Mabon, pagan ve Wicca inanç sistemlerinde sonbahar ekinoksuna denk gelen bir festivaldir. Genellikle mevsimsel değişimlerle ve bunlara bağlı doğal döngülerle ilişkilendirilir. Temelinde, doğanın ilkbahar ve yaz boyunca göstermiş olduğu cömertliğe ve tarımsal berekete karşı şükran duygusu vardır.
Sonbahar ekinoksunda, gece ve gündüz sürelerinin eşitlenmesiyle birlikte tarım toplumları, doğadaki değişimlere ayak uydurarak anbean yaklaşmakta olan kış mevsimine yönelik hazırlık süreçlerini başlatmışlardır. Çünkü gece ile gündüz arasındaki savaş, yaklaşık altı aylık bir süre boyunca gece lehine devam edecektir. Havaların soğumasıyla birlikte toprak da bereketini kaybedecek, Lammas, Mabon ve Samhain dönemindeki hasatlarla kış mevsimi için gerekli gıda ve ihtiyaçlar karşılanacaktır.

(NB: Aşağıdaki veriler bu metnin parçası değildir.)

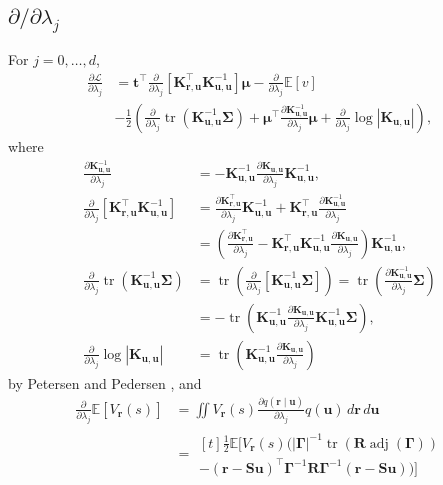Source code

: \documentclass{mpaper}
\DeclareMathOperator{\adj}{adj}
\DeclareMathOperator{\tr}{tr}
\newcommand{\V}{V_{\mathbf{r}}}
\newcommand{\dx}{\,d\mathbf{r}\,d\mathbf{u}}
\newcommand{\Kuu}{\mathbf{K}_{\mathbf{u},\mathbf{u}}}
\newcommand{\Kru}{\mathbf{K}_{\mathbf{r},\mathbf{u}}}
\newcommand{\dlj}{\frac{\partial}{\partial \lambda_j}}
\begin{document}
\subsection{\texorpdfstring{$\partial/\partial \lambda_j$}{Derivative w.r.t.
    Lambda}}

For $j = 0, \dots, d$,
\[
  \begin{split}
    \frac{\partial \mathcal{L}}{\partial \lambda_j} &= \mathbf{t}^\intercal\dlj
    \left[ \Kru^\intercal\Kuu^{-1} \right] \bm\mu - \dlj\mathbb{E}[v] \\
    &- \frac{1}{2} \left(\dlj \tr \left(\Kuu^{-1}\bm\Sigma \right) +
      \bm\mu^\intercal \frac{\partial \Kuu^{-1}}{\partial \lambda_j} \bm\mu +
      \dlj \log |\Kuu| \right),
  \end{split}
\]
where
\begin{align*}
  \frac{\partial \Kuu^{-1}}{\partial \lambda_j} &= -\Kuu^{-1}\frac{\partial \Kuu}{\partial \lambda_j}\Kuu^{-1}, \\
  \dlj \left[ \Kru^\intercal\Kuu^{-1} \right] &= \frac{\partial \Kru^\intercal}{\partial \lambda_j} \Kuu^{-1} + \Kru^\intercal \frac{\partial \Kuu^{-1}}{\partial \lambda_j} \\
                                                &= \left( \frac{\partial \Kru^\intercal}{\partial \lambda_j} - \Kru^\intercal\Kuu^{-1}\frac{\partial \Kuu}{\partial \lambda_j} \right) \Kuu^{-1}, \\
  \dlj \tr(\Kuu^{-1}\bm\Sigma) &= \tr \left( \dlj \left[ \Kuu^{-1}\bm\Sigma \right] \right) = \tr \left( \frac{\partial \Kuu^{-1}}{\partial \lambda_j} \bm\Sigma \right) \\
                                                &= -\tr \left( \Kuu^{-1} \frac{\partial \Kuu}{\partial \lambda_j} \Kuu^{-1} \bm\Sigma \right), \\
  \dlj\log|\Kuu| &= \tr \left( \Kuu^{-1} \frac{\partial \Kuu}{\partial \lambda_j} \right)
\end{align*}
by Petersen and Pedersen \cite{petersen2008matrix}, and
\[
  \begin{split}
    \dlj \mathbb{E}[\V(s)] &= \iint\V(s)\frac{\partial q(\mathbf{r} \mid
      \mathbf{u})}{\partial \lambda_j}q(\mathbf{u})\dx \\
    &= \!\begin{multlined}[t]
      \frac{1}{2}\mathbb{E}[\V(s) (|\bm\Gamma|^{-1} \tr(\mathbf{R}
          \adj(\bm\Gamma)) \\
          - (\mathbf{r} -
          \mathbf{Su})^\intercal\bm\Gamma^{-1}\mathbf{R}\bm\Gamma^{-1}(\mathbf{r}
          - \mathbf{Su}))]
    \end{multlined}
  \end{split}
\]
\end{document}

Doğanın sunduğu bereketli hasatlara karşı şükran duymanın yanı sıra insanlar, Mabon sırasında bitmekte olan tarım sezonunun da değerlendirmesini yaparlardı. Kazançlar ve deneyimler üzerinden yapılan bu değerlendirmelerle çiftçiler, bir sonraki tarım sezonu için hazırlıkları planlarlardı. Bu açıdan Mabon’un, yalnızca fiziksel değil, ruhsal bir dönüşümü de temsil ettiği söylenebilir.
Antik Kelt kültürlerinde, hasat şenlikleriyle özdeşleşen Mabon, yerel terminolojide “İkinci Hasat” olarak da bilinir. (İlk hasat Lammas, ikinci hasat Mabon ve üçüncü hasat Samhain olarak sıralanır.)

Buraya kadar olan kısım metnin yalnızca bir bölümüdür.